Usage#

Terminology #

A vector of bytes that has an associated definition for its interpretation is a frame. These come in two variants: some cannot be broken down further structurally, we call those leaf frames. The others have a composite structure, those are container frames. They consist of a number of fields, which are the named components of that frame. Every field in a container frame is a frame in itself, leading to a recursive definition of frames. The description of the structure of a container frame in our domain-specific language define binary-data is referred to as a binary data definition.

Representation in Dylan #

The binary-data library provides an extension to Dylan for manipulating frames, with a representation of frames as Dylan objects, and a set of functions on these objects to perform the manipulation. The representation used introduces a class hierarchy rooted at the abstract superclass <frame>, with the two disjoint abstract subclasses <leaf-frame> and <container-frame>. Every type of frame in the system is represented as a concrete subclass of either one, and actual frames are instances of these classes. A pair of generic functions, parse-frame and assemble-frame, convert a given byte vector into the appropriate high-level instance of <frame>, or vice versa.

Typical code that handles a frame then looks like this:

let frame = parse-frame(<ethernet-frame>, some-byte-vector);
format-out("This packet goes from %= to %=\n\",
           frame.source-address,
           frame.destination-address);

The first line binds the variable frame to an instance of some subclass of <ethernet-frame>. This instance is created from the vector of bytes passed to the call of parse-frame. Then, the value of the source and destination address fields in the Ethernet frame are extracted and printed.

The class <frame> defines several generic functions:

parse-frame instantiates a <frame> with the value taken from a given byte-vector
assemble-frame encodes a <frame> instance into its byte-vector

frame-size returns the size (in bit) of the given frame
summary prints a human-readable summary of the given frame

Some properties are mixed in into our class hierarchy by introducing the direct subclasses of <frame>:

For efficiency reasons, there is a distinction between frames that have a static (compile-time) size (<fixed-size-frame>) and frames of dynamic size (<variable-size-frame>).

Another property is translation of the value into a Dylan object of the standard library. An example of such a <translated-frame> is the (fixed size) type <2byte-big-endian-unsigned-integer> which is translated into a Dylan <integer>. This is referred to as a translated frame while frames without a matching Dylan type are known as untranslated frames (<untranslated-frame>).

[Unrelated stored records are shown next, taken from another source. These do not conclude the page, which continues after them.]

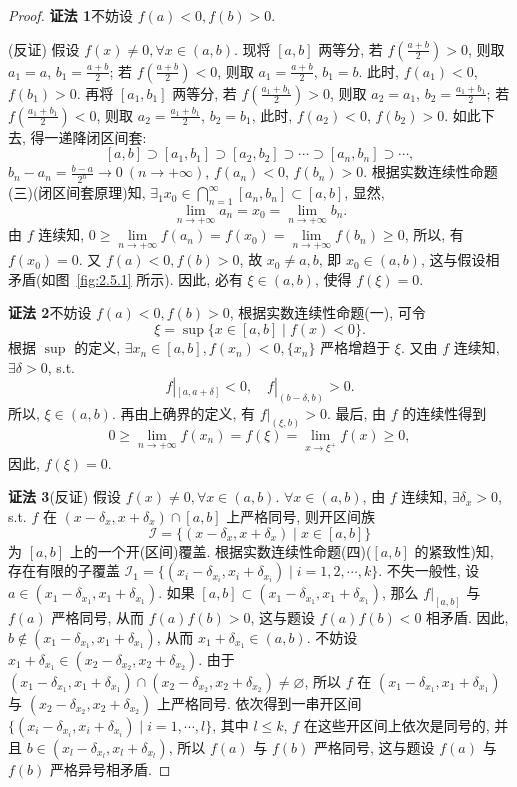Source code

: \begin{proof}
\textbf{证法 1}\quad 不妨设 $f(a) < 0, f(b) > 0$.

(反证) 假设 $f(x) \neq 0, \forall x \in (a,b)$. 现将 $[a,b]$ 两等分, 若 $f\left(\frac{a+b}{2}\right) > 0$, 则取 $a_1 = a$, $b_1 = \frac{a+b}{2}$; 若 $f\left(\frac{a+b}{2}\right) < 0$, 则取 $a_1 = \frac{a+b}{2}$, $b_1 = b$. 此时, $f(a_1) < 0$, $f(b_1) > 0$. 再将 $[a_1,b_1]$ 两等分, 若 $f\left(\frac{a_1+b_1}{2}\right) > 0$, 则取 $a_2 = a_1$, $b_2 = \frac{a_1+b_1}{2}$; 若 $f\left(\frac{a_1+b_1}{2}\right) < 0$, 则取 $a_2 = \frac{a_1+b_1}{2}$, $b_2 = b_1$, 此时, $f(a_2) < 0$, $f(b_2) > 0$. 如此下去, 得一递降闭区间套:
\[
[a,b] \supset [a_1,b_1] \supset [a_2,b_2] \supset \cdots \supset [a_n,b_n] \supset \cdots,
\]
$b_n - a_n = \frac{b-a}{2^n} \to 0\ (n \to +\infty)$, $f(a_n) < 0$, $f(b_n) > 0$. 根据实数连续性命题(三)(闭区间套原理)知, $\exists_1 x_0 \in \bigcap\limits_{n=1}^{\infty}[a_n,b_n] \subset [a,b]$, 显然,
\[
\lim_{n \to +\infty} a_n = x_0 = \lim_{n \to +\infty} b_n.
\]
由 $f$ 连续知, $0 \geqslant \lim\limits_{n \to +\infty} f(a_n) = f(x_0) = \lim\limits_{n \to +\infty} f(b_n) \geqslant 0$, 所以, 有 $f(x_0) = 0$. 又 $f(a) < 0, f(b) > 0$, 故 $x_0 \neq a, b$, 即 $x_0 \in (a,b)$, 这与假设相矛盾(如图~\ref{fig:2.5.1} 所示). 因此, 必有 $\xi \in (a,b)$, 使得 $f(\xi) = 0$.

\textbf{证法 2}\quad 不妨设 $f(a) < 0, f(b) > 0$, 根据实数连续性命题(一), 可令
\[
\xi = \sup\{x \in [a,b] \mid f(x) < 0\}.
\]
根据 $\sup$ 的定义, $\exists x_n \in [a,b], f(x_n) < 0, \{x_n\}$ 严格增趋于 $\xi$. 又由 $f$ 连续知, $\exists \delta > 0$, s.t.
\[
f|_{[a,a+\delta]} < 0,\quad f|_{(b-\delta,b)} > 0.
\]
所以, $\xi \in (a,b)$. 再由上确界的定义, 有 $f|_{(\xi,b)} > 0$. 最后, 由 $f$ 的连续性得到
\[
0 \geqslant \lim_{n \to +\infty} f(x_n) = f(\xi) = \lim_{x \to \xi^+} f(x) \geqslant 0,
\]
因此, $f(\xi) = 0$.

\textbf{证法 3}\quad (反证) 假设 $f(x) \neq 0, \forall x \in (a,b)$. $\forall x \in (a,b)$, 由 $f$ 连续知, $\exists \delta_x > 0$, s.t. $f$ 在 $(x - \delta_x, x + \delta_x) \cap [a,b]$ 上严格同号, 则开区间族
\[
\mathcal{I} = \{(x - \delta_x, x + \delta_x) \mid x \in [a,b]\}
\]
为 $[a,b]$ 上的一个开(区间)覆盖. 根据实数连续性命题(四)($[a,b]$ 的紧致性)知, 存在有限的子覆盖 $\mathcal{I}_1 = \{(x_i - \delta_{x_i}, x_i + \delta_{x_i}) \mid i = 1, 2, \cdots, k\}$. 不失一般性, 设 $a \in (x_1 - \delta_{x_1}, x_1 + \delta_{x_1})$. 如果 $[a,b] \subset (x_1 - \delta_{x_1}, x_1 + \delta_{x_1})$, 那么 $f|_{[a,b]}$ 与 $f(a)$ 严格同号, 从而 $f(a)f(b) > 0$, 这与题设 $f(a)f(b) < 0$ 相矛盾. 因此, $b \notin (x_1 - \delta_{x_1}, x_1 + \delta_{x_1})$, 从而 $x_1 + \delta_{x_1} \in (a,b)$. 不妨设 $x_1 + \delta_{x_1} \in (x_2 - \delta_{x_2}, x_2 + \delta_{x_2})$. 由于 $(x_1 - \delta_{x_1}, x_1 + \delta_{x_1}) \cap (x_2 - \delta_{x_2}, x_2 + \delta_{x_2}) \neq \varnothing$, 所以 $f$ 在 $(x_1 - \delta_{x_1}, x_1 + \delta_{x_1})$ 与 $(x_2 - \delta_{x_2}, x_2 + \delta_{x_2})$ 上严格同号. 依次得到一串开区间 $\{(x_i - \delta_{x_i}, x_i + \delta_{x_i}) \mid i = 1, \cdots, l\}$, 其中 $l \leqslant k$, $f$ 在这些开区间上依次是同号的, 并且 $b \in (x_l - \delta_{x_l}, x_l + \delta_{x_l})$, 所以 $f(a)$ 与 $f(b)$ 严格同号, 这与题设 $f(a)$ 与 $f(b)$ 严格异号相矛盾.
\end{proof}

The appropriate classes and accessor functions are not written directly for container frames. Rather, they are created by invocation of the macro define binary-data. This serves two purposes: it allows a more compact representation, eliminating the need to write boilerplate code over and over again, and it hides implementation details from the user of the DSL.

Frame Types #

Leaf Frames #

A leaf frame can be fixed or variable size, and translated or untranslated. Examples are:

<raw-frame> has a variable size and no translation
<null-frame> has a zero size and no translation

<fixed-size-byte-vector-frame> (e.g. an IPv4 address) has a fixed size and no translation
<2byte-big-endian-unsigned-integer> has a fixed size of 16 bits, and its translation is a Dylan <integer>.

FIXME: <externally-delimited-string> is variable size and untranslated, though as in both directions with <string> is provided (should inherit from translated frame)

The generic function read-frame is used to convert a <string> into an instance of a <leaf-frame>.

FIXME: why is read-frame not defined on container-frame?

The running example in this guide will be an <ethernet-frame>, which contains the mac address of the source and a mac-address of the destination. A mac address is the unique address of each network interface, assigned by the IEEE. It consists of 6 bytes and is usually printed in hexadecimal, each byte separated by :.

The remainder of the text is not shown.